• _Exercise aim_
A faithful copy is required. Print each line of the data exactly and omit the pictures.
──────── Supplied material
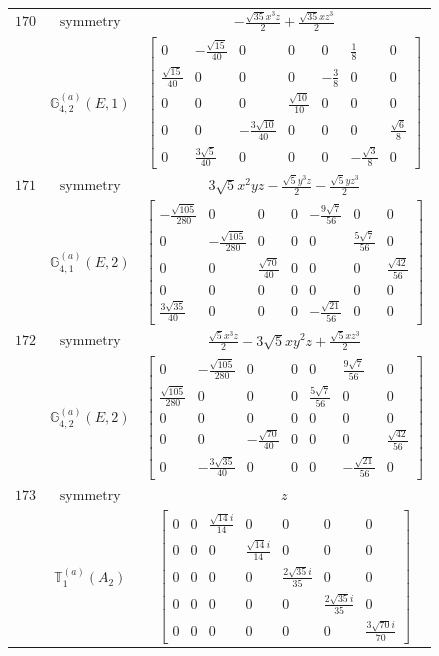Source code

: \documentclass[fleqn,8pt,landscape]{jsarticle}
\begin{document}
\begin{longtable}{ccc}
$ 170 $ & $ \text{symmetry} $ & $ - \frac{\sqrt{35} x^{3} z}{2} + \frac{\sqrt{35} x z^{3}}{2} $ \\
$  $ & $ \mathbb{G}_{4,2}^{(a)}(E,1) $ & $ \begin{bmatrix} 0 & - \frac{\sqrt{15}}{40} & 0 & 0 & 0 & \frac{1}{8} & 0 \\ \frac{\sqrt{15}}{40} & 0 & 0 & 0 & - \frac{3}{8} & 0 & 0 \\ 0 & 0 & 0 & \frac{\sqrt{10}}{10} & 0 & 0 & 0 \\ 0 & 0 & - \frac{3 \sqrt{10}}{40} & 0 & 0 & 0 & \frac{\sqrt{6}}{8} \\ 0 & \frac{3 \sqrt{5}}{40} & 0 & 0 & 0 & - \frac{\sqrt{3}}{8} & 0 \end{bmatrix} $ \\ \hline
$ 171 $ & $ \text{symmetry} $ & $ 3 \sqrt{5} x^{2} y z - \frac{\sqrt{5} y^{3} z}{2} - \frac{\sqrt{5} y z^{3}}{2} $ \\
$  $ & $ \mathbb{G}_{4,1}^{(a)}(E,2) $ & $ \begin{bmatrix} - \frac{\sqrt{105}}{280} & 0 & 0 & 0 & - \frac{9 \sqrt{7}}{56} & 0 & 0 \\ 0 & - \frac{\sqrt{105}}{280} & 0 & 0 & 0 & \frac{5 \sqrt{7}}{56} & 0 \\ 0 & 0 & \frac{\sqrt{70}}{40} & 0 & 0 & 0 & \frac{\sqrt{42}}{56} \\ 0 & 0 & 0 & 0 & 0 & 0 & 0 \\ \frac{3 \sqrt{35}}{40} & 0 & 0 & 0 & - \frac{\sqrt{21}}{56} & 0 & 0 \end{bmatrix} $ \\ \hline
$ 172 $ & $ \text{symmetry} $ & $ \frac{\sqrt{5} x^{3} z}{2} - 3 \sqrt{5} x y^{2} z + \frac{\sqrt{5} x z^{3}}{2} $ \\
$  $ & $ \mathbb{G}_{4,2}^{(a)}(E,2) $ & $ \begin{bmatrix} 0 & - \frac{\sqrt{105}}{280} & 0 & 0 & 0 & \frac{9 \sqrt{7}}{56} & 0 \\ \frac{\sqrt{105}}{280} & 0 & 0 & 0 & \frac{5 \sqrt{7}}{56} & 0 & 0 \\ 0 & 0 & 0 & 0 & 0 & 0 & 0 \\ 0 & 0 & - \frac{\sqrt{70}}{40} & 0 & 0 & 0 & \frac{\sqrt{42}}{56} \\ 0 & - \frac{3 \sqrt{35}}{40} & 0 & 0 & 0 & - \frac{\sqrt{21}}{56} & 0 \end{bmatrix} $ \\ \hline
$ 173 $ & $ \text{symmetry} $ & $ z $ \\
$  $ & $ \mathbb{T}_{1}^{(a)}(A_{2}) $ & $ \begin{bmatrix} 0 & 0 & \frac{\sqrt{14} i}{14} & 0 & 0 & 0 & 0 \\ 0 & 0 & 0 & \frac{\sqrt{14} i}{14} & 0 & 0 & 0 \\ 0 & 0 & 0 & 0 & \frac{2 \sqrt{35} i}{35} & 0 & 0 \\ 0 & 0 & 0 & 0 & 0 & \frac{2 \sqrt{35} i}{35} & 0 \\ 0 & 0 & 0 & 0 & 0 & 0 & \frac{3 \sqrt{70} i}{70} \end{bmatrix} $ \\ \hline

\end{longtable}
\end{document}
────────────────
• _Solution to this exercise_
Source code

: \documentclass[fleqn,8pt,landscape]{jsarticle}
\begin{document}
\begin{longtable}{ccc}
$ 170 $ & $ \text{symmetry} $ & $ - \frac{\sqrt{35} x^{3} z}{2} + \frac{\sqrt{35} x z^{3}}{2} $ \\
$  $ & $ \mathbb{G}_{4,2}^{(a)}(E,1) $ & $ \begin{bmatrix} 0 & - \frac{\sqrt{15}}{40} & 0 & 0 & 0 & \frac{1}{8} & 0 \\ \frac{\sqrt{15}}{40} & 0 & 0 & 0 & - \frac{3}{8} & 0 & 0 \\ 0 & 0 & 0 & \frac{\sqrt{10}}{10} & 0 & 0 & 0 \\ 0 & 0 & - \frac{3 \sqrt{10}}{40} & 0 & 0 & 0 & \frac{\sqrt{6}}{8} \\ 0 & \frac{3 \sqrt{5}}{40} & 0 & 0 & 0 & - \frac{\sqrt{3}}{8} & 0 \end{bmatrix} $ \\ \hline
$ 171 $ & $ \text{symmetry} $ & $ 3 \sqrt{5} x^{2} y z - \frac{\sqrt{5} y^{3} z}{2} - \frac{\sqrt{5} y z^{3}}{2} $ \\
$  $ & $ \mathbb{G}_{4,1}^{(a)}(E,2) $ & $ \begin{bmatrix} - \frac{\sqrt{105}}{280} & 0 & 0 & 0 & - \frac{9 \sqrt{7}}{56} & 0 & 0 \\ 0 & - \frac{\sqrt{105}}{280} & 0 & 0 & 0 & \frac{5 \sqrt{7}}{56} & 0 \\ 0 & 0 & \frac{\sqrt{70}}{40} & 0 & 0 & 0 & \frac{\sqrt{42}}{56} \\ 0 & 0 & 0 & 0 & 0 & 0 & 0 \\ \frac{3 \sqrt{35}}{40} & 0 & 0 & 0 & - \frac{\sqrt{21}}{56} & 0 & 0 \end{bmatrix} $ \\ \hline
$ 172 $ & $ \text{symmetry} $ & $ \frac{\sqrt{5} x^{3} z}{2} - 3 \sqrt{5} x y^{2} z + \frac{\sqrt{5} x z^{3}}{2} $ \\
$  $ & $ \mathbb{G}_{4,2}^{(a)}(E,2) $ & $ \begin{bmatrix} 0 & - \frac{\sqrt{105}}{280} & 0 & 0 & 0 & \frac{9 \sqrt{7}}{56} & 0 \\ \frac{\sqrt{105}}{280} & 0 & 0 & 0 & \frac{5 \sqrt{7}}{56} & 0 & 0 \\ 0 & 0 & 0 & 0 & 0 & 0 & 0 \\ 0 & 0 & - \frac{\sqrt{70}}{40} & 0 & 0 & 0 & \frac{\sqrt{42}}{56} \\ 0 & - \frac{3 \sqrt{35}}{40} & 0 & 0 & 0 & - \frac{\sqrt{21}}{56} & 0 \end{bmatrix} $ \\ \hline
$ 173 $ & $ \text{symmetry} $ & $ z $ \\
$  $ & $ \mathbb{T}_{1}^{(a)}(A_{2}) $ & $ \begin{bmatrix} 0 & 0 & \frac{\sqrt{14} i}{14} & 0 & 0 & 0 & 0 \\ 0 & 0 & 0 & \frac{\sqrt{14} i}{14} & 0 & 0 & 0 \\ 0 & 0 & 0 & 0 & \frac{2 \sqrt{35} i}{35} & 0 & 0 \\ 0 & 0 & 0 & 0 & 0 & \frac{2 \sqrt{35} i}{35} & 0 \\ 0 & 0 & 0 & 0 & 0 & 0 & \frac{3 \sqrt{70} i}{70} \end{bmatrix} $ \\ \hline

\end{longtable}
\end{document}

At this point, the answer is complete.